Study material Start Marker

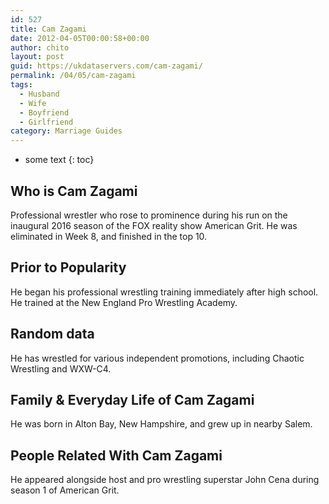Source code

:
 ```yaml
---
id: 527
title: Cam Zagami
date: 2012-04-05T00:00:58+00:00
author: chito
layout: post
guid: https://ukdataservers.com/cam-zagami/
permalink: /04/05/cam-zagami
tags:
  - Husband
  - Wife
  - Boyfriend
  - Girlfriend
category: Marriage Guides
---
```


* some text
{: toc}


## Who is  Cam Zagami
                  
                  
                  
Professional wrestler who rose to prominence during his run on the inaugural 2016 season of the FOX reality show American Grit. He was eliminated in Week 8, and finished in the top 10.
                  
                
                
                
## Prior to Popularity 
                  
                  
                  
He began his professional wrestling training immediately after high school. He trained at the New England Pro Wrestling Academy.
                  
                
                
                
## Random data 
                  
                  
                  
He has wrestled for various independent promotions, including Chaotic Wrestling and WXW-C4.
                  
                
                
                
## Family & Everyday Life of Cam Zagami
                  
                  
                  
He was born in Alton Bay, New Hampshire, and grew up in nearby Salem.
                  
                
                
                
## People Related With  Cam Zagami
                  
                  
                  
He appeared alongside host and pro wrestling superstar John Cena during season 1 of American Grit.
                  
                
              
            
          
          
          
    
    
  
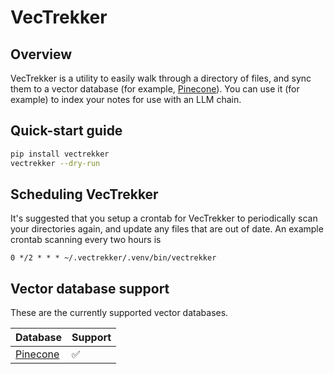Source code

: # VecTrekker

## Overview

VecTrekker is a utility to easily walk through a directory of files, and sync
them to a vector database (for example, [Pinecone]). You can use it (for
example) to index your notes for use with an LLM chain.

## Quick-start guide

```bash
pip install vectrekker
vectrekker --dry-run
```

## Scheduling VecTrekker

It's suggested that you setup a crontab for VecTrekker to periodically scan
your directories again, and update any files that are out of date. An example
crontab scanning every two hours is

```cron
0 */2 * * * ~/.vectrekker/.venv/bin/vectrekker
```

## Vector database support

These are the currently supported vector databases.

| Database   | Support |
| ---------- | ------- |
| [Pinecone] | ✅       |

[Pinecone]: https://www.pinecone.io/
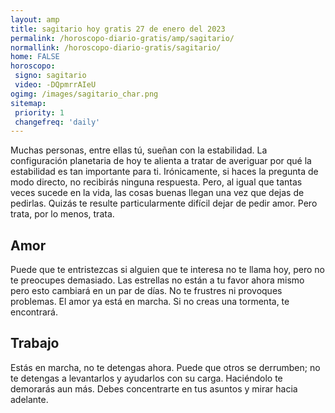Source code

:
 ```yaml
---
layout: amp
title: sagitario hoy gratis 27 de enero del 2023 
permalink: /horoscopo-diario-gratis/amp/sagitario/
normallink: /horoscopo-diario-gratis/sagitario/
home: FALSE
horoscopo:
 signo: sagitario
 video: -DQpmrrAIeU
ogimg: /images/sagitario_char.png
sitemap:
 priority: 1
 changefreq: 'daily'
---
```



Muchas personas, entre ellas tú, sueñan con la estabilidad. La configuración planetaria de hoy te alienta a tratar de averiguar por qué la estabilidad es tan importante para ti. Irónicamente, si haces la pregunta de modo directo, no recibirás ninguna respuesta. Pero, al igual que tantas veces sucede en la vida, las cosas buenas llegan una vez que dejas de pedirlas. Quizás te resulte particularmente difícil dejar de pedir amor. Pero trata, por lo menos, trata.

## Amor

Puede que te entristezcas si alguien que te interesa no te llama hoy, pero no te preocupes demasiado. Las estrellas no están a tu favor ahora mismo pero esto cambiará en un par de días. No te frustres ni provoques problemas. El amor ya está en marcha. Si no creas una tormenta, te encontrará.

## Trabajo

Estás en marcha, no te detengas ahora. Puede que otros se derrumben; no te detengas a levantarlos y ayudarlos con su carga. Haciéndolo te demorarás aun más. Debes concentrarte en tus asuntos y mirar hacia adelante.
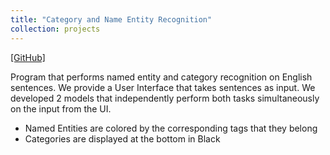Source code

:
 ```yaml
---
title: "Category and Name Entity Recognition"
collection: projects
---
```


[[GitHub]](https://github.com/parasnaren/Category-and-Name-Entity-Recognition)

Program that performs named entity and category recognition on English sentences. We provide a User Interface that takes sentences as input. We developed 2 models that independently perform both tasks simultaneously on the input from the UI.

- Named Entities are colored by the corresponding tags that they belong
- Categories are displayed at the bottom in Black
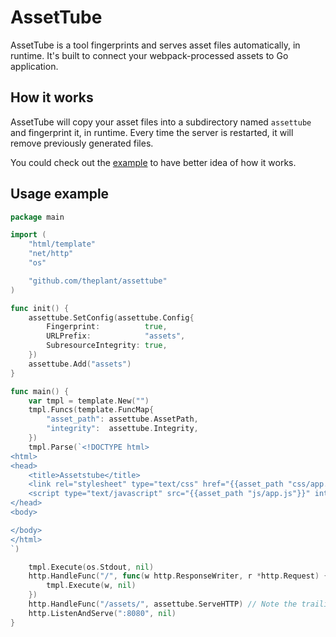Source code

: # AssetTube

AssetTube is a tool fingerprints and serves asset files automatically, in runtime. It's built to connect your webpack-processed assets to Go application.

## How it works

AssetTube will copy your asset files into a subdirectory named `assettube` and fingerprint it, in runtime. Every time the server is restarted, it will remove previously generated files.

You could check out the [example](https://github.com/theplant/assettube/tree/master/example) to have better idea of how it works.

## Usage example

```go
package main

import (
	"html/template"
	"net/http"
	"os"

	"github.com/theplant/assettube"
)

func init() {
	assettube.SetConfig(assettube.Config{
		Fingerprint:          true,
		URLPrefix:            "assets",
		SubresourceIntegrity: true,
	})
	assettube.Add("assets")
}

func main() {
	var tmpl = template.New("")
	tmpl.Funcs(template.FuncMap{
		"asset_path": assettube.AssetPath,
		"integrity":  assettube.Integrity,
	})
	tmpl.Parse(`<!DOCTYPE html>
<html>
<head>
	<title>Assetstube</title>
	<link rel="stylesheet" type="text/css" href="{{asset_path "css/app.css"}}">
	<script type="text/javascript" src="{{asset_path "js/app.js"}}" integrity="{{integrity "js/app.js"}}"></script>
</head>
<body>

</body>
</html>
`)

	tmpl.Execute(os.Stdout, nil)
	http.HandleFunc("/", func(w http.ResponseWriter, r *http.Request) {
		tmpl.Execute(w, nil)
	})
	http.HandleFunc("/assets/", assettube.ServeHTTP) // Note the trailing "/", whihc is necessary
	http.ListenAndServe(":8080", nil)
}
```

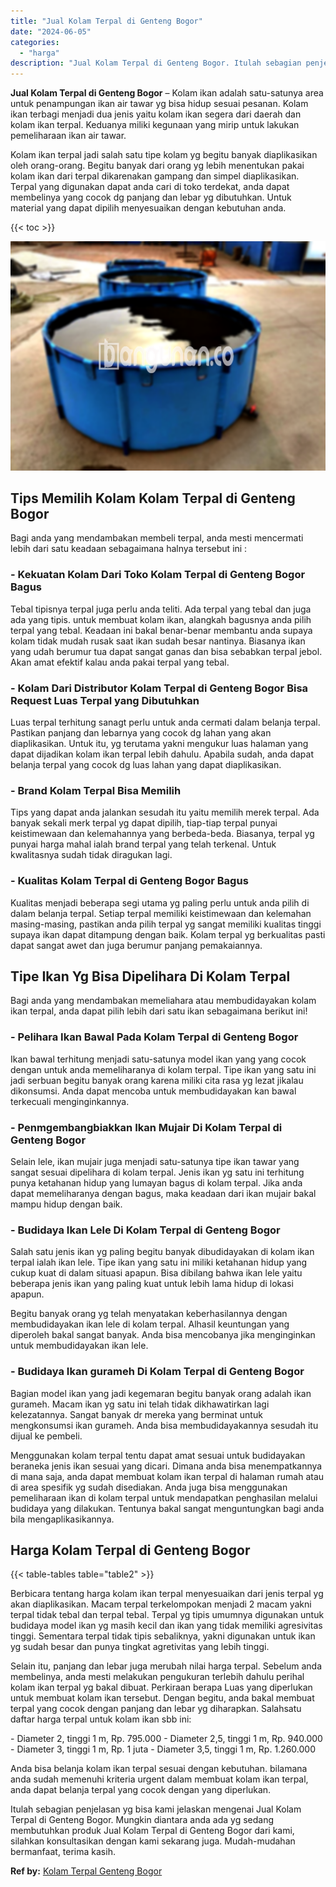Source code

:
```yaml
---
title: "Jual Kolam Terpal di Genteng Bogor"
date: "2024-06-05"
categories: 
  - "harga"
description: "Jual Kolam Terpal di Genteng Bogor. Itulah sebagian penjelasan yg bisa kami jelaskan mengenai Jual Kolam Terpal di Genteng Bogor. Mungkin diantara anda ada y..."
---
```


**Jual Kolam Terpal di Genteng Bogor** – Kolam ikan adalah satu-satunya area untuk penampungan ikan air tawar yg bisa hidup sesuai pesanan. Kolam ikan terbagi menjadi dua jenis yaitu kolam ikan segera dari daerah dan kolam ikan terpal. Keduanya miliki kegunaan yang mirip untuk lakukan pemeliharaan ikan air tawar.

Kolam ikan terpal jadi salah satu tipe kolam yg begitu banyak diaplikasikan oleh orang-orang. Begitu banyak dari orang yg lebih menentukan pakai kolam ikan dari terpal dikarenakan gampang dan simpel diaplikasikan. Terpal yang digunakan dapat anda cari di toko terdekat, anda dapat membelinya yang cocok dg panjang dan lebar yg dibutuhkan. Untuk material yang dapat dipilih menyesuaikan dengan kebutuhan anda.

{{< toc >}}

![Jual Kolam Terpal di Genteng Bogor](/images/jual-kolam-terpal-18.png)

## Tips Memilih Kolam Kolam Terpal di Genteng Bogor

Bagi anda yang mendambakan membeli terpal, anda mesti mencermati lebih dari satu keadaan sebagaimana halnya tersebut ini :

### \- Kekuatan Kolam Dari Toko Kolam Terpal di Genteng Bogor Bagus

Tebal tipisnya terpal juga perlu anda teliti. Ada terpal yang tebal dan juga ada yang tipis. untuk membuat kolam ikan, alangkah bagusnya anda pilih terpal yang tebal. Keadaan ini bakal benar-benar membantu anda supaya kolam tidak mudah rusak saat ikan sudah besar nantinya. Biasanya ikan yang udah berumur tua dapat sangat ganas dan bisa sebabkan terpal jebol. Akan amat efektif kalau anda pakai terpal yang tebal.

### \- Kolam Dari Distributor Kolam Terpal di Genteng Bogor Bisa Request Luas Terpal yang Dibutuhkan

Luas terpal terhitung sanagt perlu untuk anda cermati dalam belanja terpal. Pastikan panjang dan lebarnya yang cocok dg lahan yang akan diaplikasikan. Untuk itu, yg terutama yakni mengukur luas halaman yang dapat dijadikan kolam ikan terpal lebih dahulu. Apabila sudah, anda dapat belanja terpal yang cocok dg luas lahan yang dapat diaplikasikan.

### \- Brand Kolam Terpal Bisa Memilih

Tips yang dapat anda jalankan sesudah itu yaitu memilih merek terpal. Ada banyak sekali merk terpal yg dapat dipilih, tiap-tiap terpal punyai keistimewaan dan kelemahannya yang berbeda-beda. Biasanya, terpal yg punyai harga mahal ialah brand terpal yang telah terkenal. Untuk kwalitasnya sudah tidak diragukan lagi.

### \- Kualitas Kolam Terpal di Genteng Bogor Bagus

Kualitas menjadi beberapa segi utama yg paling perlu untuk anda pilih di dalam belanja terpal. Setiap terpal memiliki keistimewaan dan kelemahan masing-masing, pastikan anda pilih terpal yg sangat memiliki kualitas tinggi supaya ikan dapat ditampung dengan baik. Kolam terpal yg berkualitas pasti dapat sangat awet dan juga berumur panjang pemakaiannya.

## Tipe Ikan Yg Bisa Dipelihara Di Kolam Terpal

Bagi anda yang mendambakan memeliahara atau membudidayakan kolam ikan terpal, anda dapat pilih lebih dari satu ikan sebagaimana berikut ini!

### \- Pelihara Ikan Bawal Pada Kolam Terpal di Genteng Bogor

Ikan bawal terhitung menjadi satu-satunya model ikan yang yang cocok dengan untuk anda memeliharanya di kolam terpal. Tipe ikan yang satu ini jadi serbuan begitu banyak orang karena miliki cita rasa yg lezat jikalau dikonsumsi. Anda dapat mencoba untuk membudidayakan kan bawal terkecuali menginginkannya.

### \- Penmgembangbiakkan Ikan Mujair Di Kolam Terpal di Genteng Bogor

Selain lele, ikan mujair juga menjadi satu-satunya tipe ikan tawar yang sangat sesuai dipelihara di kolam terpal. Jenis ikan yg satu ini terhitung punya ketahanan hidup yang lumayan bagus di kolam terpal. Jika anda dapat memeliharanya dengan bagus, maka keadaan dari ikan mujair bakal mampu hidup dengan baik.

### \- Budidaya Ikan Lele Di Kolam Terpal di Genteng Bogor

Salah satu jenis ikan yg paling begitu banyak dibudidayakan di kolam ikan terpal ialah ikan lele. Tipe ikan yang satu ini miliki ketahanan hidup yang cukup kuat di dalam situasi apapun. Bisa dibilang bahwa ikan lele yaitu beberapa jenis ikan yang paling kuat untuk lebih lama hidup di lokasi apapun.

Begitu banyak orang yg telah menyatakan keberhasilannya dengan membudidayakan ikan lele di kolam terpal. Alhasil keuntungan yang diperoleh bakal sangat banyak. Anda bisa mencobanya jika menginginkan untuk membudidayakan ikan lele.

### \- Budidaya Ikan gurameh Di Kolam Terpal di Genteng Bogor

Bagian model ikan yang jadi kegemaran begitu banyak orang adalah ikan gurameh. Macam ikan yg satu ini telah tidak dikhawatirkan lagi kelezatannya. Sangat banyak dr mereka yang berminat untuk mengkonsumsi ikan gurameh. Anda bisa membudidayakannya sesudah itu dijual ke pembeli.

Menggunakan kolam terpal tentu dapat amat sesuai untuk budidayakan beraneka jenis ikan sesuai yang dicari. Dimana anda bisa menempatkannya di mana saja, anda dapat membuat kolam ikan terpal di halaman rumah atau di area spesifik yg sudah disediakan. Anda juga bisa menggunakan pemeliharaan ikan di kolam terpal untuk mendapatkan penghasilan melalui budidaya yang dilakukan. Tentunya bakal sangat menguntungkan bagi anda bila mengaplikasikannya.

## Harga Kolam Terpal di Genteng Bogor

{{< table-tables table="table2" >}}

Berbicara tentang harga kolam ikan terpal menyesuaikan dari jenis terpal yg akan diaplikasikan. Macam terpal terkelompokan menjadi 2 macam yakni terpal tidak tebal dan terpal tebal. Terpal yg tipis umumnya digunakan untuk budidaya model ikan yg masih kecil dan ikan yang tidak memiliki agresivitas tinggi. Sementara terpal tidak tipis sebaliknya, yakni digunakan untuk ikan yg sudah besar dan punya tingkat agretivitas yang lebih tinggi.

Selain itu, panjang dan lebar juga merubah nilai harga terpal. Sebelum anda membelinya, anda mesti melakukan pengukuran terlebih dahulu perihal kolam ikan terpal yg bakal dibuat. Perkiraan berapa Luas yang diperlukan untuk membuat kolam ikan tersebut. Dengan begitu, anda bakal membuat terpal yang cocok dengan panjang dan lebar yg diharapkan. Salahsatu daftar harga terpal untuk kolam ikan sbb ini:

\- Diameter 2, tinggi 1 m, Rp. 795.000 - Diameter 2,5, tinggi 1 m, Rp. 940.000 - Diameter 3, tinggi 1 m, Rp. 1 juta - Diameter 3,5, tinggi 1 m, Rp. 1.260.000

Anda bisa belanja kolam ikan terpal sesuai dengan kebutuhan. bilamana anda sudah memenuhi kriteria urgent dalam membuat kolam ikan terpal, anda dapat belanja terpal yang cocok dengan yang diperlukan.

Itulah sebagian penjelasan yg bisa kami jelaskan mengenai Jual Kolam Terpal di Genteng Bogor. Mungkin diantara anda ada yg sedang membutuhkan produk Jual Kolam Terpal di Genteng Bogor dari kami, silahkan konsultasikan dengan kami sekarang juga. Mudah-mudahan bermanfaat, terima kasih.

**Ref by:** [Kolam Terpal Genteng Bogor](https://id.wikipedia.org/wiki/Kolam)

Study material End Marker

Work request: Every line that holds the string "template" must be copied from the records above.

Answer box:
	"html/template"
	var tmpl = template.New("")
	tmpl.Funcs(template.FuncMap{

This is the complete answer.